Operations
Observability & monitoring
Observability on the DataFlow AI Platform spans two layers: an infrastructure layer (Prometheus scraping Actuator endpoints, visualized in Grafana) and an application layer (monitor-service, a first-class product feature that tracks alerts, SLAs, cost, freshness, and pipeline run history).

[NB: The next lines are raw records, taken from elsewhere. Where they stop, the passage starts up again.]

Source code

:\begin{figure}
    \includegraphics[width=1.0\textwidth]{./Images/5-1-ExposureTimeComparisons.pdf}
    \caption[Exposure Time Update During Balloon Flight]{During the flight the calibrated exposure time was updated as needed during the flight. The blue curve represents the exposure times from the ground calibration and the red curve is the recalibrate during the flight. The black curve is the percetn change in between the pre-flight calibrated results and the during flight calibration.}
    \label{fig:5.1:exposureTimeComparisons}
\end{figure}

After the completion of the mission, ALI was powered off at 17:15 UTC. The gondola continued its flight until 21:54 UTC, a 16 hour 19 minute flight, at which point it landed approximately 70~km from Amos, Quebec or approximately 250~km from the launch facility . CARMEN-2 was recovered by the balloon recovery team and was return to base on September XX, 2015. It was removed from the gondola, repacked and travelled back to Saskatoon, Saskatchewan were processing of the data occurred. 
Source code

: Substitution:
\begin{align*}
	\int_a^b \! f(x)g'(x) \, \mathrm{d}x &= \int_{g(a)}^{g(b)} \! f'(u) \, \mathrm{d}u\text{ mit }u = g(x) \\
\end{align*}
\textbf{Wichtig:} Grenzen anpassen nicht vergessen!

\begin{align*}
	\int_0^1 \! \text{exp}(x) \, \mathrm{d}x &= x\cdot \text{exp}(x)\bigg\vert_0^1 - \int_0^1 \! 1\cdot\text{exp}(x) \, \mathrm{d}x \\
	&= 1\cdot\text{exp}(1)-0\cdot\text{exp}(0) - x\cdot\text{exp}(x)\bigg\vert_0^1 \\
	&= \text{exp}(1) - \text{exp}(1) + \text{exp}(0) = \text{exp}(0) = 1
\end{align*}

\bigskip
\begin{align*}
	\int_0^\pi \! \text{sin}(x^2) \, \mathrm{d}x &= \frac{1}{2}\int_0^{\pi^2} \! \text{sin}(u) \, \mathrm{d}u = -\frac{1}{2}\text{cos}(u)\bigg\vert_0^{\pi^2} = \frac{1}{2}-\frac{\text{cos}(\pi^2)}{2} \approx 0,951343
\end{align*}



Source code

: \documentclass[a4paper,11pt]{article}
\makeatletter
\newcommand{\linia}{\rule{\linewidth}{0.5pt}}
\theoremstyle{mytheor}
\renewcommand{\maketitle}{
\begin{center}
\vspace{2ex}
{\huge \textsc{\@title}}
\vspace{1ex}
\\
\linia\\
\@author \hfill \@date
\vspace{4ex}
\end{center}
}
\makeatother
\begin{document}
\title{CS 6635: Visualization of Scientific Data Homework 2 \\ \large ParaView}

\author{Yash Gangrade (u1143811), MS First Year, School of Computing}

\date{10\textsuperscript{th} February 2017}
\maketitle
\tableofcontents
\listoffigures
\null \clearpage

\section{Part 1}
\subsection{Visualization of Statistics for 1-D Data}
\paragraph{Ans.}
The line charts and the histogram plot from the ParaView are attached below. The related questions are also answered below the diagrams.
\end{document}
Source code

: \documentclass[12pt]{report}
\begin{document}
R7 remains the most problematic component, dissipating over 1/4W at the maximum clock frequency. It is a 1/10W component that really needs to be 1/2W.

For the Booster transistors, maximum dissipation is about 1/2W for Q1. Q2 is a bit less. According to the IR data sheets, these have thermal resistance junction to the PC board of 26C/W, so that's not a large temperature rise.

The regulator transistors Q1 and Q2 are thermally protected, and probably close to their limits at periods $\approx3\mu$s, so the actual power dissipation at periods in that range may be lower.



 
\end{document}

This page explains both and how to use them to keep pipelines healthy.
The observability stack
┌──────────────┐ ┌───────────────┐ ┌──────────────┐ ┌─────────────┐
│ api-gateway │ │ metadata-svc │ │ pipeline-eng │ │ monitor-svc │
│ /actuator/ │ │ /actuator/ │ │ /actuator/ │ │ /actuator/ │
│ prometheus │ │ prometheus │ │ prometheus │ │ prometheus │
└──────┬───────┘ └──────┬────────┘ └──────┬───────┘ └──────┬──────┘
│ │ │ │
└─────────────────┴────────┬─────────┴─────────────────┘
│ scrape every 15s
┌─────────▼──────────┐
│ Prometheus │
│ v2.54.1 │
└─────────┬──────────┘
│ datasource (default)
┌─────────▼──────────┐
│ Grafana 11.2.2 │
│ dashboards (UI) │
└────────────────────┘
monitor-service ── OpenTelemetry tracing + Prometheus metrics + SSE streams
copilot ── exposes /metrics (Python)
The stack has three cooperating parts:
- Prometheus scrapes metrics from each service's Spring Boot Actuator endpoint.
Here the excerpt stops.